» **TASK DESCRIPTION**: Retype the lines from the first one in the records down to the line containing "右转折点$x_2$若$V'(x_2)=F>0$, 局部$V-E\simeq F(x-x_2)$.", counting both, and leave out any pictures.

Rendered images with source text:
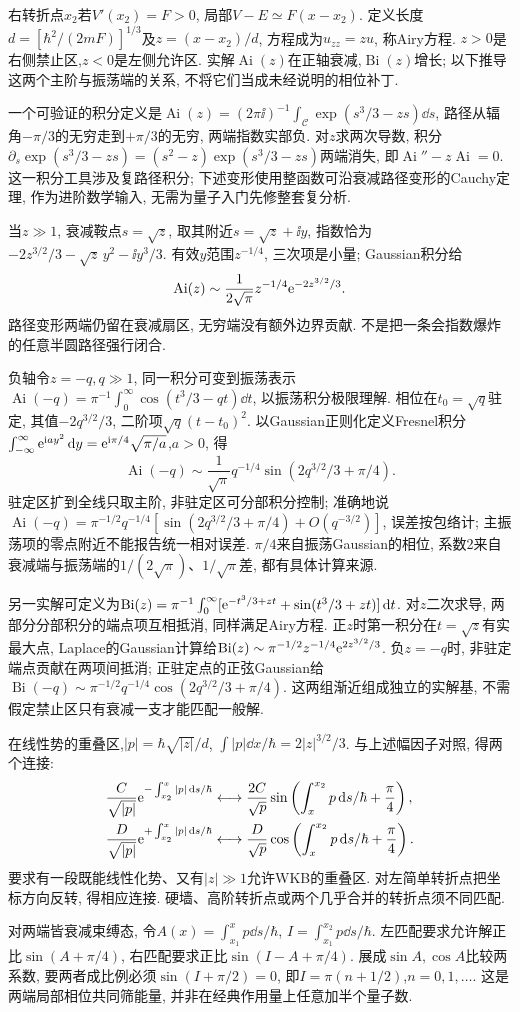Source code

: 右转折点$x_2$若$V'(x_2)=F>0$, 局部$V-E\simeq F(x-x_2)$. 定义长度$d=[\hbar^2/(2mF)]^{1/3}$及$z=(x-x_2)/d$, 方程成为$u_{zz}=zu$, 称Airy方程. $z>0$是右侧禁止区,$z<0$是左侧允许区. 实解$\operatorname{Ai}(z)$在正轴衰减,$\operatorname{Bi}(z)$增长; 以下推导这两个主阶与振荡端的关系, 不将它们当成未经说明的相位补丁.

一个可验证的积分定义是$\operatorname{Ai}(z)=(2\pi\ii)^{-1}\int_{\mathcal C}\exp(s^3/3-zs)\dd s$, 路径从辐角$-\pi/3$的无穷走到$+\pi/3$的无穷, 两端指数实部负. 对$z$求两次导数, 积分$\partial_s\exp(s^3/3-zs)=(s^2-z)\exp(s^3/3-zs)$两端消失, 即$\operatorname{Ai}''-z\operatorname{Ai}=0$. 这一积分工具涉及复路径积分; 下述变形使用整函数可沿衰减路径变形的Cauchy定理, 作为进阶数学输入, 无需为量子入门先修整套复分析.

当$z\gg1$, 衰减鞍点$s=\sqrt z$, 取其附近$s=\sqrt z+\ii y$, 指数恰为$-2z^{3/2}/3-\sqrt z\,y^2-\ii y^3/3$. 有效$y$范围$z^{-1/4}$, 三次项是小量; Gaussian积分给
\[
\operatorname{Ai}(z)\sim\frac1{2\sqrt\pi}z^{-1/4}\e^{-2z^{3/2}/3}.
\]
路径变形两端仍留在衰减扇区, 无穷端没有额外边界贡献. 不是把一条会指数爆炸的任意半圆路径强行闭合.

负轴令$z=-q,q\gg1$, 同一积分可变到振荡表示$\operatorname{Ai}(-q)=\pi^{-1}\int_0^\infty\cos(t^3/3-qt)\dd t$, 以振荡积分极限理解. 相位在$t_0=\sqrt q$驻定, 其值$-2q^{3/2}/3$, 二阶项$\sqrt q(t-t_0)^2$. 以Gaussian正则化定义Fresnel积分$\int_{-\infty}^\infty\e^{\ii a y^2}\dd y=\e^{\ii\pi/4}\sqrt{\pi/a}$,$a>0$, 得
\[
\operatorname{Ai}(-q)\sim\frac1{\sqrt\pi}q^{-1/4}\sin(2q^{3/2}/3+\pi/4).
\]
驻定区扩到全线只取主阶, 非驻定区可分部积分控制; 准确地说$\operatorname{Ai}(-q)=\pi^{-1/2}q^{-1/4}[\sin(2q^{3/2}/3+\pi/4)+O(q^{-3/2})]$, 误差按包络计; 主振荡项的零点附近不能报告统一相对误差. $\pi/4$来自振荡Gaussian的相位, 系数2来自衰减端与振荡端的$1/(2\sqrt\pi)$、$1/\sqrt\pi$差, 都有具体计算来源.

另一实解可定义为$\operatorname{Bi}(z)=\pi^{-1}\int_0^\infty[\e^{-t^3/3+zt}+\sin(t^3/3+zt)]\dd t$. 对$z$二次求导, 两部分分部积分的端点项互相抵消, 同样满足Airy方程. 正$z$时第一积分在$t=\sqrt z$有实最大点, Laplace的Gaussian计算给$\operatorname{Bi}(z)\sim\pi^{-1/2}z^{-1/4}\e^{2z^{3/2}/3}$. 负$z=-q$时, 非驻定端点贡献在两项间抵消; 正驻定点的正弦Gaussian给$\operatorname{Bi}(-q)\sim\pi^{-1/2}q^{-1/4}\cos(2q^{3/2}/3+\pi/4)$. 这两组渐近组成独立的实解基, 不需假定禁止区只有衰减一支才能匹配一般解.

在线性势的重叠区,$|p|=\hbar\sqrt{|z|}/d$, $\int|p|\dd x/\hbar=2|z|^{3/2}/3$. 与上述幅因子对照, 得两个连接:
\[
\begin{aligned}
\frac C{\sqrt{|p|}}\e^{-\int_{x_2}^x|p|\dd s/\hbar}
&\longleftrightarrow\frac{2C}{\sqrt p}\sin\left(\int_x^{x_2}p\dd s/\hbar+\frac\pi4\right),\\
\frac D{\sqrt{|p|}}\e^{+\int_{x_2}^x|p|\dd s/\hbar}
&\longleftrightarrow\frac D{\sqrt p}\cos\left(\int_x^{x_2}p\dd s/\hbar+\frac\pi4\right).
\end{aligned}
\]
要求有一段既能线性化势、又有$|z|\gg1$允许WKB的重叠区. 对左简单转折点把坐标方向反转, 得相应连接. 硬墙、高阶转折点或两个几乎合并的转折点须不同匹配.

对两端皆衰减束缚态, 令$A(x)=\int_{x_1}^xp\dd s/\hbar$, $I=\int_{x_1}^{x_2}p\dd s/\hbar$. 左匹配要求允许解正比$\sin(A+\pi/4)$, 右匹配要求正比$\sin(I-A+\pi/4)$. 展成$\sin A,\cos A$比较两系数, 要两者成比例必须$\sin(I+\pi/2)=0$, 即$I=\pi(n+1/2)$,$n=0,1,\ldots$. 这是两端局部相位共同筛能量, 并非在经典作用量上任意加半个量子数.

» **RESULT**:
Source code

: 右转折点$x_2$若$V'(x_2)=F>0$, 局部$V-E\simeq F(x-x_2)$. 定义长度$d=[\hbar^2/(2mF)]^{1/3}$及$z=(x-x_2)/d$, 方程成为$u_{zz}=zu$, 称Airy方程. $z>0$是右侧禁止区,$z<0$是左侧允许区. 实解$\operatorname{Ai}(z)$在正轴衰减,$\operatorname{Bi}(z)$增长; 以下推导这两个主阶与振荡端的关系, 不将它们当成未经说明的相位补丁.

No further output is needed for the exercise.